For our first prototype of the Voice Cursor, I wanted to test the simplest version of the idea I presented: detecting pauses in speech. Since the full Zoom integration is too complex for a first attempt, I built a lightweight demo where the microphone input is monitored for silence, and soft pauses such as “uhh”, “er”, “erm”, and “umm”. When the system detects a pause longer than one half a second or a preset soft pause, it will show that a pause was detected.
I decided to style this prototype in the spirit of Manfred Mohr’s algorithmic works, where structures unfold step by step according to simple rules. Instead of geometric lines, I used text. The unfolding comes from how the system gradually surfaces possible next words(which is to be implemented). It’s algorithmic, reactive, and never exactly the same twice.

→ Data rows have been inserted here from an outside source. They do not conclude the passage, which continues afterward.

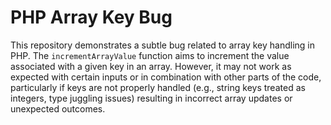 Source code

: # PHP Array Key Bug

This repository demonstrates a subtle bug related to array key handling in PHP. The `incrementArrayValue` function aims to increment the value associated with a given key in an array. However, it may not work as expected with certain inputs or in combination with other parts of the code, particularly if keys are not properly handled (e.g., string keys treated as integers, type juggling issues) resulting in incorrect array updates or unexpected outcomes. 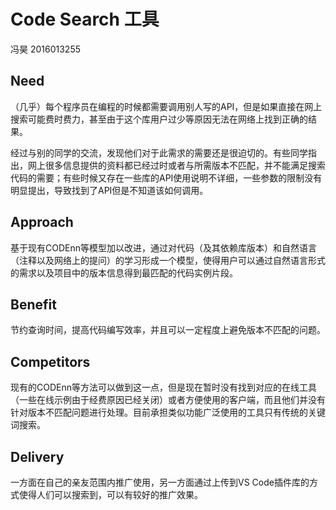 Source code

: # Code Search 工具

冯昊 2016013255

## Need

（几乎）每个程序员在编程的时候都需要调用别人写的API，但是如果直接在网上搜索可能费时费力，甚至由于这个库用户过少等原因无法在网络上找到正确的结果。

经过与别的同学的交流，发现他们对于此需求的需要还是很迫切的。有些同学指出，网上很多信息提供的资料都已经过时或者与所需版本不匹配，并不能满足搜索代码的需要；有些时候又存在一些库的API使用说明不详细，一些参数的限制没有明显提出，导致找到了API但是不知道该如何调用。

## Approach

基于现有CODEnn等模型加以改进，通过对代码（及其依赖库版本）和自然语言（注释以及网络上的提问）的学习形成一个模型，使得用户可以通过自然语言形式的需求以及项目中的版本信息得到最匹配的代码实例片段。

## Benefit

节约查询时间，提高代码编写效率，并且可以一定程度上避免版本不匹配的问题。

## Competitors

现有的CODEnn等方法可以做到这一点，但是现在暂时没有找到对应的在线工具（一些在线示例由于经费原因已经关闭）或者方便使用的客户端，而且他们并没有针对版本不匹配问题进行处理。目前承担类似功能广泛使用的工具只有传统的关键词搜索。

## Delivery

一方面在自己的亲友范围内推广使用，另一方面通过上传到VS Code插件库的方式使得人们可以搜索到，可以有较好的推广效果。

This prototype doesn’t aim to be perfect or even particularly “useful” yet. The point is to see what it feels like when the computer actively listens for hesitation and responds. It’s a playful sketch of the bigger idea: a real-time linguistic co-pilot.
Idea sketch
For my second prototype, the exercise in class really helped me stretch the original concept (the CV-based transliteration and speech helper a.k.a. “Voice Cursor”) and eventually flip the whole direction toward what my teammate and I are now pursuing — the NFC networking assistant.